__WHAT YOU SHOULD DO__
Every line of the data that includes "Welcome" should be copied out.

__INFORMATION SHOWN__
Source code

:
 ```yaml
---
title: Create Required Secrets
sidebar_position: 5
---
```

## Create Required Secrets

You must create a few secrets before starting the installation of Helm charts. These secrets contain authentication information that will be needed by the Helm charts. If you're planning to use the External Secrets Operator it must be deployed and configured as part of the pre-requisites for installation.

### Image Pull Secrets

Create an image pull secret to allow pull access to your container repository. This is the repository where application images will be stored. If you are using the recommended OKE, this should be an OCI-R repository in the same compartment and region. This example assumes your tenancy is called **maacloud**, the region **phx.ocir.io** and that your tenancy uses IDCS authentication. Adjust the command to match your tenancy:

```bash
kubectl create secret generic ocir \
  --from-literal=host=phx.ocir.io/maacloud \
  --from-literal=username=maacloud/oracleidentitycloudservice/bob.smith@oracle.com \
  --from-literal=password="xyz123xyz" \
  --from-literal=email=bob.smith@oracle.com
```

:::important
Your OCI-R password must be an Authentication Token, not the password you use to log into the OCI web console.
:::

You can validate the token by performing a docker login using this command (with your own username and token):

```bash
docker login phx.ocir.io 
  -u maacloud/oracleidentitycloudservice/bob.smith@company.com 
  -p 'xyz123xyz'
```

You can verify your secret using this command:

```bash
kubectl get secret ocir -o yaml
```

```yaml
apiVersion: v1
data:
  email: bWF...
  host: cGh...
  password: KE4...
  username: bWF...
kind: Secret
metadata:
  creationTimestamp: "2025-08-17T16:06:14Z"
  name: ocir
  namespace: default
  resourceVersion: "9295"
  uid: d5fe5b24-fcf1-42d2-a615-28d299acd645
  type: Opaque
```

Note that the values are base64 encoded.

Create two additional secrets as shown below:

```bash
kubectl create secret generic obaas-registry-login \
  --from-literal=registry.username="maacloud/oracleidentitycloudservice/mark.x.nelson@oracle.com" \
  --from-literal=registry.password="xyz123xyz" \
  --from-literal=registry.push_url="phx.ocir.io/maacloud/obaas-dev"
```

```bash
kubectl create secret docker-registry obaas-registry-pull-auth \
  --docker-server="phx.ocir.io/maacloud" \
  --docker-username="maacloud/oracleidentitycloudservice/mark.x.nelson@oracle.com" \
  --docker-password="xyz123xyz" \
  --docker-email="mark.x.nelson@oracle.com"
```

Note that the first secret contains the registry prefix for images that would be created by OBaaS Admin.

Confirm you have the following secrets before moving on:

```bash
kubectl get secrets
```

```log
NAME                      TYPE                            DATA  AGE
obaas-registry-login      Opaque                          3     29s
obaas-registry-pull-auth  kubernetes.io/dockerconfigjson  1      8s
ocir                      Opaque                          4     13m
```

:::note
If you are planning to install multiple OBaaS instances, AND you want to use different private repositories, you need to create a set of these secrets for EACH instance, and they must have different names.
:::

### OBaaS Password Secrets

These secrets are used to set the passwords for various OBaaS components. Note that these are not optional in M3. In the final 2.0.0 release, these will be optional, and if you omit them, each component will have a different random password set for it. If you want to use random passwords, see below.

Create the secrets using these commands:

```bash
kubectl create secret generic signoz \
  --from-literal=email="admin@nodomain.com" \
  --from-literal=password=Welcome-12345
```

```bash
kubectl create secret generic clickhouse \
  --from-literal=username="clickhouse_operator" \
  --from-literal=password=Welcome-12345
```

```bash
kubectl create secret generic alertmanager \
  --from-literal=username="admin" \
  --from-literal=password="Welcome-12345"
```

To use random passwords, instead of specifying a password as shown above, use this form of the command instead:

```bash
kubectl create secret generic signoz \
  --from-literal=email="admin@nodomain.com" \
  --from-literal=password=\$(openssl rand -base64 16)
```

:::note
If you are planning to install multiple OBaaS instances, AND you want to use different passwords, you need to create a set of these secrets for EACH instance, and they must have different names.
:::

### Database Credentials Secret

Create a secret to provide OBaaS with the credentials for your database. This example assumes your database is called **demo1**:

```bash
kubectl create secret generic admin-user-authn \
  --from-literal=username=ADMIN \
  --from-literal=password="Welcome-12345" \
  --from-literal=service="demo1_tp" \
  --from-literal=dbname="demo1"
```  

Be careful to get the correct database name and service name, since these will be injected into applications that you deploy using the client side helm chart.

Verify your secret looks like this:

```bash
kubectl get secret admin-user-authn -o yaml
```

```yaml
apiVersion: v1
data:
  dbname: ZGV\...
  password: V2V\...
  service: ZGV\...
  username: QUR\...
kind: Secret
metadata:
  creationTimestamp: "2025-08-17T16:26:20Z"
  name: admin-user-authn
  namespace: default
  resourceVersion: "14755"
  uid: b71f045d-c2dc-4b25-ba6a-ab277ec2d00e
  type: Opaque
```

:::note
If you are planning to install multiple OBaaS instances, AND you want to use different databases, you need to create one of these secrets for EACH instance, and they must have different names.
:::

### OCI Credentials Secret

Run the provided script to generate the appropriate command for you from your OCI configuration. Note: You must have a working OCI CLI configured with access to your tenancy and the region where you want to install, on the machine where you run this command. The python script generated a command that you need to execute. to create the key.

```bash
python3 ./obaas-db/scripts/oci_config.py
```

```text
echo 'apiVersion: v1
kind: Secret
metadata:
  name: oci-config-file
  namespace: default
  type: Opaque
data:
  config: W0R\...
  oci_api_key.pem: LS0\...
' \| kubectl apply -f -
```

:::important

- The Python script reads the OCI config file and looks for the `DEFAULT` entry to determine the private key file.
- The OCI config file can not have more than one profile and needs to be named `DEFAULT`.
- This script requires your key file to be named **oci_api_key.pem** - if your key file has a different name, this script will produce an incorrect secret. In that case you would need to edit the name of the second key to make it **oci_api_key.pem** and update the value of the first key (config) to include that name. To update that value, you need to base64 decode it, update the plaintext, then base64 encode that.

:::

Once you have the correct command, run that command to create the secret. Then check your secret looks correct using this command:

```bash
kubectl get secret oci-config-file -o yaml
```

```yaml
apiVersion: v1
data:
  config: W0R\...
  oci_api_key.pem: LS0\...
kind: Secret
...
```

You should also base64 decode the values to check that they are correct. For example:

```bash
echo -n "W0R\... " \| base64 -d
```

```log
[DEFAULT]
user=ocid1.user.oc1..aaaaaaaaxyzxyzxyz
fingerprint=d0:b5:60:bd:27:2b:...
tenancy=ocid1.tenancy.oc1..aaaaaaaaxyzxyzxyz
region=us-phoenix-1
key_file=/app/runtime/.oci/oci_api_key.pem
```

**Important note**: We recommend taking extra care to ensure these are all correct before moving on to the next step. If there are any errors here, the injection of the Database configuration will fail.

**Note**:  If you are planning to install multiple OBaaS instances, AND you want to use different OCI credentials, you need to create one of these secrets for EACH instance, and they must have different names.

__RESPONSE TO THIS TASK__
  --from-literal=password=Welcome-12345
  --from-literal=password=Welcome-12345
  --from-literal=password="Welcome-12345"
  --from-literal=password="Welcome-12345" \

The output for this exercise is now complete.